═════ Data records

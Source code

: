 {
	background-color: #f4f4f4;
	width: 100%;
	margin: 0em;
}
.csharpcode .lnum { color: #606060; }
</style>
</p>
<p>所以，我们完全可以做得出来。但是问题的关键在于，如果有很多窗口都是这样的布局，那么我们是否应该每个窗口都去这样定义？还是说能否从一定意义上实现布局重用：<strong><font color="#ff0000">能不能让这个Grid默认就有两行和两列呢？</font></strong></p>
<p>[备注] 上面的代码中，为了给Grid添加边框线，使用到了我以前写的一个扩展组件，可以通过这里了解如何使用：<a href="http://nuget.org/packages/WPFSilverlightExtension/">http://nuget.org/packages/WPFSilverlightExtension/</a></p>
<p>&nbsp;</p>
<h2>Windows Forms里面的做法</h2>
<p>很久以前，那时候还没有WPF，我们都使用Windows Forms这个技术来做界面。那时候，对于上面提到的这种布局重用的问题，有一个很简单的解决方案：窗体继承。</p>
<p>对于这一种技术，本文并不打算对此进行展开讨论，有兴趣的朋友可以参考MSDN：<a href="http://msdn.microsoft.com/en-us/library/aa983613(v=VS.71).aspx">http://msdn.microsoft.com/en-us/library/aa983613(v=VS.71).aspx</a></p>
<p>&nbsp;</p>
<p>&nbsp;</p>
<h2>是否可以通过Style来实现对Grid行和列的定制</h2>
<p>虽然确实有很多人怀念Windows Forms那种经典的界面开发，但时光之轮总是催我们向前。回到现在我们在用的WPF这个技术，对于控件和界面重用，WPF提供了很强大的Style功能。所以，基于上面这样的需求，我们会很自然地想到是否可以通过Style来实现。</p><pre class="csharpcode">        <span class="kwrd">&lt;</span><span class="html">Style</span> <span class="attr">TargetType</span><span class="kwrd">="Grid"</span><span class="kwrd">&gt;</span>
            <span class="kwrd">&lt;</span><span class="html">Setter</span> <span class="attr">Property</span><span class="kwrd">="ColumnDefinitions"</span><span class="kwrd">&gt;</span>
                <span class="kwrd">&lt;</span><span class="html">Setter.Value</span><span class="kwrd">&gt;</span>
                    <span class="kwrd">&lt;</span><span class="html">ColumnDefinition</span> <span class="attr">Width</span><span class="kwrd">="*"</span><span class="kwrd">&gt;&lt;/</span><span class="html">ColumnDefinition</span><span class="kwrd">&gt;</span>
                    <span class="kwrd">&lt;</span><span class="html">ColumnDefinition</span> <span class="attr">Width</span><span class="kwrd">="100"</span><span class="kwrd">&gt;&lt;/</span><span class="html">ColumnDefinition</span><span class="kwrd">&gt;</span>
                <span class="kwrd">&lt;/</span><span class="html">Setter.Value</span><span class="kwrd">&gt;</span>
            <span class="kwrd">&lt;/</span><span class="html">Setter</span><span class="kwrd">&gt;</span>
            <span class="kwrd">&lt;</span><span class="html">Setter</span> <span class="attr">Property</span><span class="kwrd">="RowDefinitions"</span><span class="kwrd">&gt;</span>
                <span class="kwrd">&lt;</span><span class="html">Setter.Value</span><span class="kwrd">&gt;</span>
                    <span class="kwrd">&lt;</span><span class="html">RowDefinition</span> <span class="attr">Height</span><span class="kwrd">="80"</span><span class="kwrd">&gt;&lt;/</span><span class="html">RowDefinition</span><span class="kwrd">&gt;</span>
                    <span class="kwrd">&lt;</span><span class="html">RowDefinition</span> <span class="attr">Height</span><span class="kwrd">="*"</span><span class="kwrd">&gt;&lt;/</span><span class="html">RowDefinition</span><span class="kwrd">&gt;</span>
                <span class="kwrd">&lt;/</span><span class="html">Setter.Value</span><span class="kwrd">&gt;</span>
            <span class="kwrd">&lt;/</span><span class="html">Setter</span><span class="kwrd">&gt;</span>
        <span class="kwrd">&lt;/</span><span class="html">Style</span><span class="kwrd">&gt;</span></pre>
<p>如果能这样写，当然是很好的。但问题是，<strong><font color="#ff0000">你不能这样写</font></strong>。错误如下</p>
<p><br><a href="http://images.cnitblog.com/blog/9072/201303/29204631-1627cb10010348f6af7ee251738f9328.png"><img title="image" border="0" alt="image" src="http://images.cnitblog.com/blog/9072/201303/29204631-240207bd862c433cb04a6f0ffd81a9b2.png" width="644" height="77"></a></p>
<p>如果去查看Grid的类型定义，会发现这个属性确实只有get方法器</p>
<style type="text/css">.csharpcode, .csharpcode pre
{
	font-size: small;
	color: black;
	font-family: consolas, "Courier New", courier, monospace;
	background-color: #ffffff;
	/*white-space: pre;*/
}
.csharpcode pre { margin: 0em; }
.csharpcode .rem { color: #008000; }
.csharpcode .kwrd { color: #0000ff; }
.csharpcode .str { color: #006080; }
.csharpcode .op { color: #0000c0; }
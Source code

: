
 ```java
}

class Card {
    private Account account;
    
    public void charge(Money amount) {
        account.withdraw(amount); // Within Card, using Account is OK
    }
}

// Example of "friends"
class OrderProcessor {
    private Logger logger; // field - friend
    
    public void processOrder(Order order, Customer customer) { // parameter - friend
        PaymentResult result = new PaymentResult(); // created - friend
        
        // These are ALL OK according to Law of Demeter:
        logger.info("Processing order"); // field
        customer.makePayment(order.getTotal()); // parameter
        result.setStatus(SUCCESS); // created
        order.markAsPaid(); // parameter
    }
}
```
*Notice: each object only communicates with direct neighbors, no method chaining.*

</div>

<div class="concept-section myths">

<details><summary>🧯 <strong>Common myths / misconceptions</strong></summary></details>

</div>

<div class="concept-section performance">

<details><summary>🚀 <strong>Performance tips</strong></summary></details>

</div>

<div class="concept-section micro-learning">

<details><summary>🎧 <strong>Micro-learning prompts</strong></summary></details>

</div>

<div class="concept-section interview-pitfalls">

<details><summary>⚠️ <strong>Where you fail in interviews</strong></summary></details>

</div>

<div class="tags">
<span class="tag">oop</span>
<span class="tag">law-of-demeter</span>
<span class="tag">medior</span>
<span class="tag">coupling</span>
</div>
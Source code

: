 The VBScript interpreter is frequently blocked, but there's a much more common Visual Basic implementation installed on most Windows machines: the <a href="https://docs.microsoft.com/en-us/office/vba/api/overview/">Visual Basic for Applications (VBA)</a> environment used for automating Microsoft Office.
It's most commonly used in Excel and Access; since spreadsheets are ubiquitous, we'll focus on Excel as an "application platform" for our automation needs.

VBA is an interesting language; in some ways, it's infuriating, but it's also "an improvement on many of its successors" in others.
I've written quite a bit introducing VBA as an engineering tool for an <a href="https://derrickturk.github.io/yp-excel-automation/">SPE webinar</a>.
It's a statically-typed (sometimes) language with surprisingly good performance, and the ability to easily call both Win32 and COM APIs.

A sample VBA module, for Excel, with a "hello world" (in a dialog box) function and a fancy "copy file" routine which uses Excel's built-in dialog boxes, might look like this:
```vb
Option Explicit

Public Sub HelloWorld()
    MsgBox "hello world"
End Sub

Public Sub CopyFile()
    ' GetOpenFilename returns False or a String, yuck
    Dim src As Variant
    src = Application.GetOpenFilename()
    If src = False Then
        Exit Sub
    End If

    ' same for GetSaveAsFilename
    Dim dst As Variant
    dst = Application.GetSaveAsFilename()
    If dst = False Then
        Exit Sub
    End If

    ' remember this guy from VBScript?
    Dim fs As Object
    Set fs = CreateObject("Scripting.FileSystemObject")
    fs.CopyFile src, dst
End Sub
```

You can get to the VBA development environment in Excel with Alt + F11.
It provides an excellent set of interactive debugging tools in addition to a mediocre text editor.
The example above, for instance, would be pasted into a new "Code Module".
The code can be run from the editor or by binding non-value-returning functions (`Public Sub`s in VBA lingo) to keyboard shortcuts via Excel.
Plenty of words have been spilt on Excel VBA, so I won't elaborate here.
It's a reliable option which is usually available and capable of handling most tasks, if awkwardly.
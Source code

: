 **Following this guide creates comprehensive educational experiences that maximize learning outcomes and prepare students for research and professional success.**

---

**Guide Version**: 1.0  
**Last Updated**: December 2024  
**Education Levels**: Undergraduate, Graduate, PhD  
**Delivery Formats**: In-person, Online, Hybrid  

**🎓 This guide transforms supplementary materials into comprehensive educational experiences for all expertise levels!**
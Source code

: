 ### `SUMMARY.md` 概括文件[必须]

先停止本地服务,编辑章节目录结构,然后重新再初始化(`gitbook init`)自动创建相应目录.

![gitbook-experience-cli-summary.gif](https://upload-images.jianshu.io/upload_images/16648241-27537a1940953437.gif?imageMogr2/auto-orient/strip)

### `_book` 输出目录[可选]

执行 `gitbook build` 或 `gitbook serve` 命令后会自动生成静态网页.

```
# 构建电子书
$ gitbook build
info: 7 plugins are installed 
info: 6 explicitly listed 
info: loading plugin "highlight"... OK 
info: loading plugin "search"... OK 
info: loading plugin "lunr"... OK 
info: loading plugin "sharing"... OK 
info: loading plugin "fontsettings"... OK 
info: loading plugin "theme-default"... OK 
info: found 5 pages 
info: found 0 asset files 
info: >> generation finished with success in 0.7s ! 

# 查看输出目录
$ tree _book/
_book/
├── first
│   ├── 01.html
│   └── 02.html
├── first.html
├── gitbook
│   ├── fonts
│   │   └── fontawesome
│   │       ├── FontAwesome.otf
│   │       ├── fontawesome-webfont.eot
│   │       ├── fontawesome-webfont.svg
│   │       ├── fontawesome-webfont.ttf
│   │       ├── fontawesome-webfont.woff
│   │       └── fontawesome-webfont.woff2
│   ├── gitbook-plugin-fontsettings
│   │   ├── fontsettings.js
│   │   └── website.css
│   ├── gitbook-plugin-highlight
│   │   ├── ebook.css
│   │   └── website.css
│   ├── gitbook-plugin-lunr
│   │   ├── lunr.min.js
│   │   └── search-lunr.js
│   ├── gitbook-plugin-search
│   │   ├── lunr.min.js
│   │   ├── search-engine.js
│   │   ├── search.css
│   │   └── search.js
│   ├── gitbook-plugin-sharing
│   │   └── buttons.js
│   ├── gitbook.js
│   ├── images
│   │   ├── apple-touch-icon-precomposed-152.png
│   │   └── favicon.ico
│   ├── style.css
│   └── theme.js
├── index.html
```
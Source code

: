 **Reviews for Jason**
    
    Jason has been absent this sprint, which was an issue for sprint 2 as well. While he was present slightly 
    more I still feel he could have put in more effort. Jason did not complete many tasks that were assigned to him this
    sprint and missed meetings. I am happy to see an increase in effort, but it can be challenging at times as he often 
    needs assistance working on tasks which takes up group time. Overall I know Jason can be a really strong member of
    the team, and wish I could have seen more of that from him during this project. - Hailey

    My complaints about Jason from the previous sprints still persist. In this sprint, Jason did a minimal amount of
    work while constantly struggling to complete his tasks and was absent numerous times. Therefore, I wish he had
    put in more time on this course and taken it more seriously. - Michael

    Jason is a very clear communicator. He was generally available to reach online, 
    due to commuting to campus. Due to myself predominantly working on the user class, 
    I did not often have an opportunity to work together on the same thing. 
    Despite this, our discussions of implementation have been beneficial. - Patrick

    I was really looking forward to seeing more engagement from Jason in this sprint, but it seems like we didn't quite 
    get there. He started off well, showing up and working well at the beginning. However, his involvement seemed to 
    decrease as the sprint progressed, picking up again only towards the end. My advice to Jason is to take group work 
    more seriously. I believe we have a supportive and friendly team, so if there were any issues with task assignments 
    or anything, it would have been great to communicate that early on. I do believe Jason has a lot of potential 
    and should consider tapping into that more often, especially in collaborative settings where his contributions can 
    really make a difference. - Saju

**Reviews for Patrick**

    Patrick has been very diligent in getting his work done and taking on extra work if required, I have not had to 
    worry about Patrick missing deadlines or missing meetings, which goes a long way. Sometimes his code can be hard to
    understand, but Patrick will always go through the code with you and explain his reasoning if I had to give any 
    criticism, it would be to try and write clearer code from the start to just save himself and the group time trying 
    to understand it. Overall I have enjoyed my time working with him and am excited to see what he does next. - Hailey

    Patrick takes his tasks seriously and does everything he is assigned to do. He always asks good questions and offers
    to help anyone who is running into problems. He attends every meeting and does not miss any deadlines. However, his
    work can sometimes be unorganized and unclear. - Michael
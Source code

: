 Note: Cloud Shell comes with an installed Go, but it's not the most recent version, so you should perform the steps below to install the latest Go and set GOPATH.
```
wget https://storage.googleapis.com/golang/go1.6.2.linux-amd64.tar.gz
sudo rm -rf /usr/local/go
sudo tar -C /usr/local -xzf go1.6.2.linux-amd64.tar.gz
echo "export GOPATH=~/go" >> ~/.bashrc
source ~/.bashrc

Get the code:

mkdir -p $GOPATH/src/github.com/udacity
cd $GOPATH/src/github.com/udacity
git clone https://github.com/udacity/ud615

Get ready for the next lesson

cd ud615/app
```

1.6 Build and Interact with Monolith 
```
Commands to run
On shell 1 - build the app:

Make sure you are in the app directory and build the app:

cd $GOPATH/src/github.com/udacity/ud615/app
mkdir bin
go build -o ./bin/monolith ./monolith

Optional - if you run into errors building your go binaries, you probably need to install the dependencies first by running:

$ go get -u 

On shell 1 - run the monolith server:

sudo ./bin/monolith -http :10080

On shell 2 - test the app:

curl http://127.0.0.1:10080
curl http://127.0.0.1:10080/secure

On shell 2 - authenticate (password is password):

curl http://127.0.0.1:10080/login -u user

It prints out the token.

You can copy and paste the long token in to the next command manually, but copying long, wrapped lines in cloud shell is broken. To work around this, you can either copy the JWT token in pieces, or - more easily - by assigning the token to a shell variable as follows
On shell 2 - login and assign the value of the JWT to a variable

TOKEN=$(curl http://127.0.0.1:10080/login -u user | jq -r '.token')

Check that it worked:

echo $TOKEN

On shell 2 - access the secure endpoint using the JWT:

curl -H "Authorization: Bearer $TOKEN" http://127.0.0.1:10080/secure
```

══════════

What to work on
Which lines above run from the one containing "more I still" to the one containing "really make a difference. - Saju"? Give them again exactly, both ends included.

Your solution
    more I still feel he could have put in more effort. Jason did not complete many tasks that were assigned to him this
    sprint and missed meetings. I am happy to see an increase in effort, but it can be challenging at times as he often 
    needs assistance working on tasks which takes up group time. Overall I know Jason can be a really strong member of
    the team, and wish I could have seen more of that from him during this project. - Hailey

    My complaints about Jason from the previous sprints still persist. In this sprint, Jason did a minimal amount of
    work while constantly struggling to complete his tasks and was absent numerous times. Therefore, I wish he had
    put in more time on this course and taken it more seriously. - Michael

    Jason is a very clear communicator. He was generally available to reach online, 
    due to commuting to campus. Due to myself predominantly working on the user class, 
    I did not often have an opportunity to work together on the same thing. 
    Despite this, our discussions of implementation have been beneficial. - Patrick

    I was really looking forward to seeing more engagement from Jason in this sprint, but it seems like we didn't quite 
    get there. He started off well, showing up and working well at the beginning. However, his involvement seemed to 
    decrease as the sprint progressed, picking up again only towards the end. My advice to Jason is to take group work 
    more seriously. I believe we have a supportive and friendly team, so if there were any issues with task assignments 
    or anything, it would have been great to communicate that early on. I do believe Jason has a lot of potential 
    and should consider tapping into that more often, especially in collaborative settings where his contributions can 
    really make a difference. - Saju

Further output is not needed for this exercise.